Working data:
⟨

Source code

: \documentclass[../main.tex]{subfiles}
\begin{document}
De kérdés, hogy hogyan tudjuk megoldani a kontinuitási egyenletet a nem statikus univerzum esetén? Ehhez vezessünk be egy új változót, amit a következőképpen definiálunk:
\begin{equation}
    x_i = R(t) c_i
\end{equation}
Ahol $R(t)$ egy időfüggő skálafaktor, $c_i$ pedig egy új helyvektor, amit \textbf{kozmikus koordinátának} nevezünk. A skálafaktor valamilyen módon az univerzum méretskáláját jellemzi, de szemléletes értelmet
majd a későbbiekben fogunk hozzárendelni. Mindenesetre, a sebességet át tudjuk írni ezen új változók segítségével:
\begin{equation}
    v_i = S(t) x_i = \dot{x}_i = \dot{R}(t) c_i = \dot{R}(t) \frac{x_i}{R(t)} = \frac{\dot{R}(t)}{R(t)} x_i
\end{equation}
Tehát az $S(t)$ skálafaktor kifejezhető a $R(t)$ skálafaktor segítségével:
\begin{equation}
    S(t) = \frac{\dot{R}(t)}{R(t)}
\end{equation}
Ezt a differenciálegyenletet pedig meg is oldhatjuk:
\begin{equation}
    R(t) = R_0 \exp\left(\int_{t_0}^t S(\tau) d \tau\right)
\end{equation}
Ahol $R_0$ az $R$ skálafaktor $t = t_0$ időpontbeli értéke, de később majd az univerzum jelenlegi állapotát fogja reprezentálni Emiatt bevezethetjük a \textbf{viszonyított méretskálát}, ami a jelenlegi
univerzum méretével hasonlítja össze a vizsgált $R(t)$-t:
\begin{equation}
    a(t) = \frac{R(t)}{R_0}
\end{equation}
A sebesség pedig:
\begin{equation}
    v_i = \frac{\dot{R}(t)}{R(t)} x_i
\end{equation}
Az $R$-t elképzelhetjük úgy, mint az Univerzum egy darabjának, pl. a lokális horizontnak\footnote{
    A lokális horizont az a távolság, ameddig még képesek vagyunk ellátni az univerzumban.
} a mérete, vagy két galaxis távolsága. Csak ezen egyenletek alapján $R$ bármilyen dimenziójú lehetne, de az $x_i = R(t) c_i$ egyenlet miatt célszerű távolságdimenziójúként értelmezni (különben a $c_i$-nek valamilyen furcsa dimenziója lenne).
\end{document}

⟩

Task directions: A line counts if it contains the string "lokális"; report how many lines in the material do, giving only the number.

Solved problem: 2